** Data shown follows **
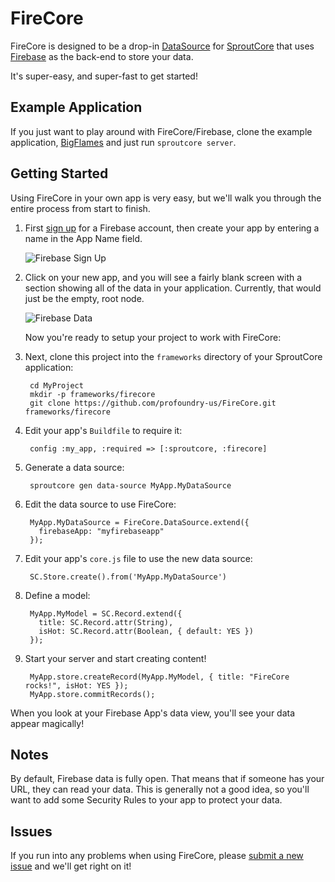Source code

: # FireCore

FireCore is designed to be a drop-in [DataSource](http://docs.sproutcore.com/#doc=SC.DataSource&src=false)
for [SproutCore](http://sproutcore.com) that uses [Firebase](http://firebase.com) as the back-end to store
your data.

It's super-easy, and super-fast to get started!

## Example Application

If you just want to play around with FireCore/Firebase, clone the example application,
[BigFlames](https://github.com/profoundry-us/BigFlames) and just run `sproutcore server`.

## Getting Started

Using FireCore in your own app is very easy, but we'll walk you through the entire process from start to finish.

1. First [sign up](https://www.firebase.com/signup/) for a Firebase account, then create your app by entering
a name in the App Name field.

    ![Firebase Sign Up](https://dl.dropbox.com/s/sm3mbbcmfdyz20j/firebase-signup.png)

1. Click on your new app, and you will see a fairly blank screen with a section showing all of the data in
your application. Currently, that would just be the empty, root node.

    ![Firebase Data](https://dl.dropbox.com/s/zt96r3piyb9dve9/firebase-data.png)

    Now you're ready to setup your project to work with FireCore:

1. Next, clone this project into the `frameworks` directory of your SproutCore application:

        cd MyProject
        mkdir -p frameworks/firecore
        git clone https://github.com/profoundry-us/FireCore.git frameworks/firecore

1. Edit your app's `Buildfile` to require it:

        config :my_app, :required => [:sproutcore, :firecore]

1. Generate a data source:

        sproutcore gen data-source MyApp.MyDataSource

1. Edit the data source to use FireCore:

        MyApp.MyDataSource = FireCore.DataSource.extend({
          firebaseApp: "myfirebaseapp"
        });

1. Edit your app's `core.js` file to use the new data source:

        SC.Store.create().from('MyApp.MyDataSource')

1. Define a model:

        MyApp.MyModel = SC.Record.extend({
          title: SC.Record.attr(String),
          isHot: SC.Record.attr(Boolean, { default: YES })
        });

1. Start your server and start creating content!

        MyApp.store.createRecord(MyApp.MyModel, { title: "FireCore rocks!", isHot: YES });
        MyApp.store.commitRecords();

When you look at your Firebase App's data view, you'll see your data appear magically!

## Notes

By default, Firebase data is fully open. That means that if someone has your URL, they can read your
data. This is generally not a good idea, so you'll want to add some Security Rules to your app to
protect your data.

## Issues

If you run into any problems when using FireCore, please [submit a new issue](https://github.com/profoundry-us/FireCore/issues)
and we'll get right on it!
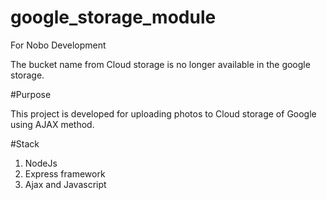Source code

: # google_storage_module
For Nobo Development

The bucket name from Cloud storage is no longer available in the google storage.

#Purpose

This project is developed for uploading photos to Cloud storage of Google using AJAX method.

#Stack

1. NodeJs
2. Express framework
3. Ajax and Javascript
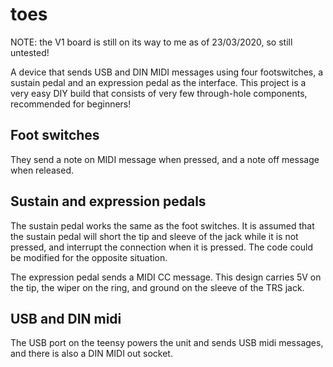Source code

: # toes
NOTE: the V1 board is still on its way to me as of 23/03/2020, so still untested!

A device that sends USB and DIN MIDI messages using four footswitches, a sustain pedal and an expression pedal as the interface. This project is a very easy DIY build that consists of very few through-hole components, recommended for beginners!

## Foot switches 
They send a note on MIDI message when pressed, and a note off message when released.

## Sustain and expression pedals
The sustain pedal works the same as the foot switches. It is assumed that the sustain pedal will short the tip and sleeve of the jack while it is not pressed, and interrupt the connection when it is pressed. The code could be modified for the opposite situation.

The expression pedal sends a MIDI CC message. This design carries 5V on the tip, the wiper on the ring, and ground on the sleeve of the TRS jack.

## USB and DIN midi
The USB port on the teensy powers the unit and sends USB midi messages, and there is also a DIN MIDI out socket.
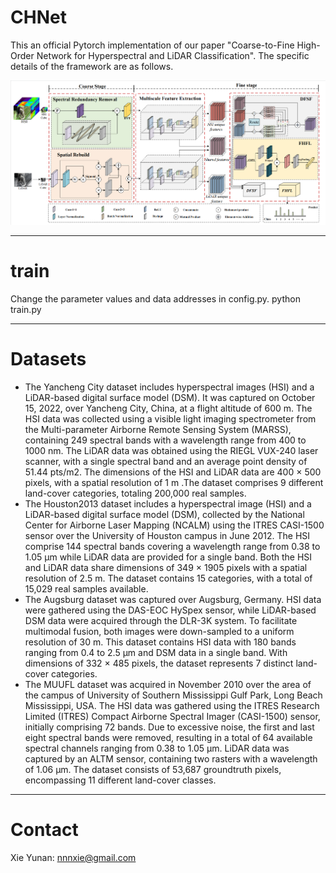 # CHNet
This an official Pytorch implementation of our paper "Coarse-to-Fine High-Order Network for Hyperspectral and LiDAR Classification". The specific details of the framework are as follows.

![image](https://github.com/RSIP-NJUPT/CHNet/blob/main/network.png)

----
# train
Change the parameter values ​​and data addresses in config.py.
python train.py

----
# Datasets
+ The Yancheng City dataset includes hyperspectral images (HSI) and a LiDAR-based digital surface model (DSM). It was captured on October 15, 2022, over Yancheng City, China, at a flight altitude of 600 m. The HSI data was collected using a visible light imaging spectrometer from the Multi-parameter Airborne Remote Sensing System (MARSS), containing 249 spectral bands with a wavelength range from 400 to 1000 nm. The LiDAR data was obtained using the RIEGL VUX-240 laser scanner, with a single spectral band and an average point density of 51.44 pts/m2. The dimensions of the HSI and LiDAR data are 400 × 500 pixels, with a spatial resolution of 1 m
.The dataset comprises 9 different land-cover categories, totaling 200,000 real samples.
+ The Houston2013 dataset includes a hyperspectral image (HSI) and a LiDAR-based digital surface model (DSM), collected by the National Center for Airborne Laser Mapping (NCALM) using the ITRES CASI-1500 sensor over the University of Houston campus in June 2012. The HSI comprise 144 spectral bands covering a wavelength range from 0.38 to 1.05 μm while LiDAR data are provided for a single band. Both the HSI and LiDAR data share dimensions of 349 × 1905 pixels with a spatial resolution of 2.5 
m. The dataset contains 15 categories, with a total of 15,029 real samples available.
+ The Augsburg dataset was captured over Augsburg, Germany. HSI data were gathered using the DAS-EOC HySpex sensor, while LiDAR-based DSM data were acquired through the DLR-3K system. To facilitate multimodal fusion, both images were down-sampled to a uniform resolution of 30 m. This dataset contains HSI data with 180 bands ranging from 0.4 to 2.5 μm and DSM data in a single band. With dimensions of 332 × 485 pixels, the dataset represents 7 distinct land-cover categories.
+ The MUUFL dataset was acquired in November 2010 over the area of the campus of University of Southern Mississippi Gulf Park, Long Beach Mississippi, USA. The HSI data was gathered using the ITRES Research Limited (ITRES) Compact Airborne Spectral Imager (CASI-1500) sensor, initially comprising 72 bands. Due to excessive noise, the first and last eight spectral bands were removed, resulting in a total of 64 available spectral channels ranging from 0.38 to 1.05 μm. LiDAR data was captured by an ALTM sensor, containing two rasters with a wavelength of 1.06 μm. The dataset consists of 53,687 groundtruth pixels, encompassing 11 different land-cover classes.
----

# Contact
Xie Yunan: nnnxie@gmail.com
** End of Data shown **
Activity ▸
The records, exactly as written but without images, should be returned.

Result for this exercise ▸
Source code

: # FireCore

FireCore is designed to be a drop-in [DataSource](http://docs.sproutcore.com/#doc=SC.DataSource&src=false)
for [SproutCore](http://sproutcore.com) that uses [Firebase](http://firebase.com) as the back-end to store
your data.

It's super-easy, and super-fast to get started!

## Example Application

If you just want to play around with FireCore/Firebase, clone the example application,
[BigFlames](https://github.com/profoundry-us/BigFlames) and just run `sproutcore server`.

## Getting Started

Using FireCore in your own app is very easy, but we'll walk you through the entire process from start to finish.

1. First [sign up](https://www.firebase.com/signup/) for a Firebase account, then create your app by entering
a name in the App Name field.

    ![Firebase Sign Up](https://dl.dropbox.com/s/sm3mbbcmfdyz20j/firebase-signup.png)

1. Click on your new app, and you will see a fairly blank screen with a section showing all of the data in
your application. Currently, that would just be the empty, root node.

    ![Firebase Data](https://dl.dropbox.com/s/zt96r3piyb9dve9/firebase-data.png)

    Now you're ready to setup your project to work with FireCore:

1. Next, clone this project into the `frameworks` directory of your SproutCore application:

        cd MyProject
        mkdir -p frameworks/firecore
        git clone https://github.com/profoundry-us/FireCore.git frameworks/firecore

1. Edit your app's `Buildfile` to require it:

        config :my_app, :required => [:sproutcore, :firecore]

1. Generate a data source:

        sproutcore gen data-source MyApp.MyDataSource

1. Edit the data source to use FireCore:

        MyApp.MyDataSource = FireCore.DataSource.extend({
          firebaseApp: "myfirebaseapp"
        });

1. Edit your app's `core.js` file to use the new data source:

        SC.Store.create().from('MyApp.MyDataSource')

1. Define a model:

        MyApp.MyModel = SC.Record.extend({
          title: SC.Record.attr(String),
          isHot: SC.Record.attr(Boolean, { default: YES })
        });

1. Start your server and start creating content!

        MyApp.store.createRecord(MyApp.MyModel, { title: "FireCore rocks!", isHot: YES });
        MyApp.store.commitRecords();

When you look at your Firebase App's data view, you'll see your data appear magically!

## Notes

By default, Firebase data is fully open. That means that if someone has your URL, they can read your
data. This is generally not a good idea, so you'll want to add some Security Rules to your app to
protect your data.

## Issues

If you run into any problems when using FireCore, please [submit a new issue](https://github.com/profoundry-us/FireCore/issues)
and we'll get right on it!
Source code

: # google_storage_module
For Nobo Development

The bucket name from Cloud storage is no longer available in the google storage.

#Purpose

This project is developed for uploading photos to Cloud storage of Google using AJAX method.

#Stack

1. NodeJs
2. Express framework
3. Ajax and Javascript
Source code

: # toes
NOTE: the V1 board is still on its way to me as of 23/03/2020, so still untested!

A device that sends USB and DIN MIDI messages using four footswitches, a sustain pedal and an expression pedal as the interface. This project is a very easy DIY build that consists of very few through-hole components, recommended for beginners!

## Foot switches 
They send a note on MIDI message when pressed, and a note off message when released.

## Sustain and expression pedals
The sustain pedal works the same as the foot switches. It is assumed that the sustain pedal will short the tip and sleeve of the jack while it is not pressed, and interrupt the connection when it is pressed. The code could be modified for the opposite situation.

The expression pedal sends a MIDI CC message. This design carries 5V on the tip, the wiper on the ring, and ground on the sleeve of the TRS jack.

## USB and DIN midi
The USB port on the teensy powers the unit and sends USB midi messages, and there is also a DIN MIDI out socket.
 # CHNet
This an official Pytorch implementation of our paper "Coarse-to-Fine High-Order Network for Hyperspectral and LiDAR Classification". The specific details of the framework are as follows.

![image](https://github.com/RSIP-NJUPT/CHNet/blob/main/network.png)

----
# train
Change the parameter values ​​and data addresses in config.py.
python train.py

----
# Datasets
+ The Yancheng City dataset includes hyperspectral images (HSI) and a LiDAR-based digital surface model (DSM). It was captured on October 15, 2022, over Yancheng City, China, at a flight altitude of 600 m. The HSI data was collected using a visible light imaging spectrometer from the Multi-parameter Airborne Remote Sensing System (MARSS), containing 249 spectral bands with a wavelength range from 400 to 1000 nm. The LiDAR data was obtained using the RIEGL VUX-240 laser scanner, with a single spectral band and an average point density of 51.44 pts/m2. The dimensions of the HSI and LiDAR data are 400 × 500 pixels, with a spatial resolution of 1 m
.The dataset comprises 9 different land-cover categories, totaling 200,000 real samples.
+ The Houston2013 dataset includes a hyperspectral image (HSI) and a LiDAR-based digital surface model (DSM), collected by the National Center for Airborne Laser Mapping (NCALM) using the ITRES CASI-1500 sensor over the University of Houston campus in June 2012. The HSI comprise 144 spectral bands covering a wavelength range from 0.38 to 1.05 μm while LiDAR data are provided for a single band. Both the HSI and LiDAR data share dimensions of 349 × 1905 pixels with a spatial resolution of 2.5 
m. The dataset contains 15 categories, with a total of 15,029 real samples available.
+ The Augsburg dataset was captured over Augsburg, Germany. HSI data were gathered using the DAS-EOC HySpex sensor, while LiDAR-based DSM data were acquired through the DLR-3K system. To facilitate multimodal fusion, both images were down-sampled to a uniform resolution of 30 m. This dataset contains HSI data with 180 bands ranging from 0.4 to 2.5 μm and DSM data in a single band. With dimensions of 332 × 485 pixels, the dataset represents 7 distinct land-cover categories.
+ The MUUFL dataset was acquired in November 2010 over the area of the campus of University of Southern Mississippi Gulf Park, Long Beach Mississippi, USA. The HSI data was gathered using the ITRES Research Limited (ITRES) Compact Airborne Spectral Imager (CASI-1500) sensor, initially comprising 72 bands. Due to excessive noise, the first and last eight spectral bands were removed, resulting in a total of 64 available spectral channels ranging from 0.38 to 1.05 μm. LiDAR data was captured by an ALTM sensor, containing two rasters with a wavelength of 1.06 μm. The dataset consists of 53,687 groundtruth pixels, encompassing 11 different land-cover classes.
----

# Contact
Xie Yunan: nnnxie@gmail.com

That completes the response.